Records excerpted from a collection
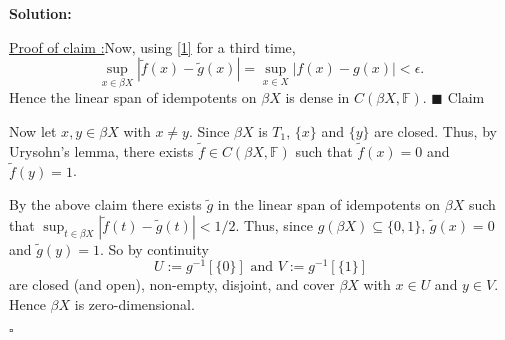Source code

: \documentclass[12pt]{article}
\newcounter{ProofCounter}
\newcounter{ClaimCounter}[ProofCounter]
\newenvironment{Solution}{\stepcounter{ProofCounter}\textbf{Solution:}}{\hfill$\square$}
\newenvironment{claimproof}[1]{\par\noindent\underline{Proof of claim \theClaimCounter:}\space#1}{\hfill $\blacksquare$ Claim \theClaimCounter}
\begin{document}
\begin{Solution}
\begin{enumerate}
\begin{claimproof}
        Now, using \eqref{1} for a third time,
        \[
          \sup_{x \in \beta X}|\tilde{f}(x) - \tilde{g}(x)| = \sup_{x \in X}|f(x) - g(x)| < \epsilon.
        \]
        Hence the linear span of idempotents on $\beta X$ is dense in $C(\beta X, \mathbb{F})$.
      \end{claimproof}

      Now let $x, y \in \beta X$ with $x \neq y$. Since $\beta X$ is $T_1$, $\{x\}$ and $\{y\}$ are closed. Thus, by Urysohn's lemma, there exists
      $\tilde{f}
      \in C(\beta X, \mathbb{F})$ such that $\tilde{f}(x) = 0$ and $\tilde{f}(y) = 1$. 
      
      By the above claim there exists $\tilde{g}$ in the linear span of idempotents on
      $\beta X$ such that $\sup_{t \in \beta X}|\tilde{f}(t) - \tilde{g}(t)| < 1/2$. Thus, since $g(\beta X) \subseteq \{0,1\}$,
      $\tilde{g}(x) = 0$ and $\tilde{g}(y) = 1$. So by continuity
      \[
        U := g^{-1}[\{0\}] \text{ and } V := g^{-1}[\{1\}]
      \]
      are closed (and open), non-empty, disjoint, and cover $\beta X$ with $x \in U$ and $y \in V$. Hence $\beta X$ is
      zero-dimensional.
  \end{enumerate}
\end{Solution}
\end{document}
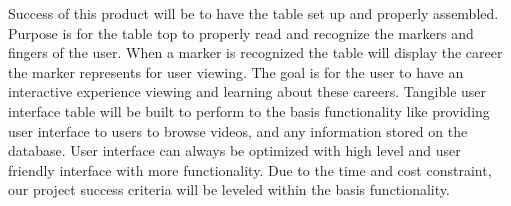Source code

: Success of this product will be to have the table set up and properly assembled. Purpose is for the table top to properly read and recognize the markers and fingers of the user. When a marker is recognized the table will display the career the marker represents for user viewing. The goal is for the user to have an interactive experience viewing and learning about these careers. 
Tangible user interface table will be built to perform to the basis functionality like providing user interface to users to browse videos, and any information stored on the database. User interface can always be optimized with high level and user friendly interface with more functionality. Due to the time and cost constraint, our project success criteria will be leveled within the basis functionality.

==

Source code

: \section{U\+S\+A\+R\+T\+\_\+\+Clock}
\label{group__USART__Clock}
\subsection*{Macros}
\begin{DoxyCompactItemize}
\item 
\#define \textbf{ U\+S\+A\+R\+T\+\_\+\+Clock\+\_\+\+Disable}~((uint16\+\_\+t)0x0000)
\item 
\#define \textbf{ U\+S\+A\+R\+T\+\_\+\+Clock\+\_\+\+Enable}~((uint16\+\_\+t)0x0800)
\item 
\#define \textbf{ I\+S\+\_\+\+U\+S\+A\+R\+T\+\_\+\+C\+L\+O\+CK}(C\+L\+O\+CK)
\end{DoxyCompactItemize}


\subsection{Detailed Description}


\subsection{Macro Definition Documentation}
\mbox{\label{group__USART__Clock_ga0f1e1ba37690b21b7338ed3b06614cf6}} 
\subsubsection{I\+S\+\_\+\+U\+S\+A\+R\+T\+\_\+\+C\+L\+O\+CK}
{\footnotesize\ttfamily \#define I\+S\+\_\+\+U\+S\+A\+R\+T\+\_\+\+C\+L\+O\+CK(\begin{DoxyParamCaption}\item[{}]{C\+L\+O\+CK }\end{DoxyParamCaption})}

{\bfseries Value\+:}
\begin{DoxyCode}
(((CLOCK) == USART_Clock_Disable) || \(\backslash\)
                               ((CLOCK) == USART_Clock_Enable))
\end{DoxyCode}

WHAT YOU HAVE TO DO → Above, find the line holding "are closed (and" and the line holding "Tangible user interface". Print exactly those two lines and every line between them, but no pictures.

SOLUTION BELOW →
      are closed (and open), non-empty, disjoint, and cover $\beta X$ with $x \in U$ and $y \in V$. Hence $\beta X$ is
      zero-dimensional.
  \end{enumerate}
\end{Solution}
\end{document}
Source code

: Success of this product will be to have the table set up and properly assembled. Purpose is for the table top to properly read and recognize the markers and fingers of the user. When a marker is recognized the table will display the career the marker represents for user viewing. The goal is for the user to have an interactive experience viewing and learning about these careers. 
Tangible user interface table will be built to perform to the basis functionality like providing user interface to users to browse videos, and any information stored on the database. User interface can always be optimized with high level and user friendly interface with more functionality. Due to the time and cost constraint, our project success criteria will be leveled within the basis functionality.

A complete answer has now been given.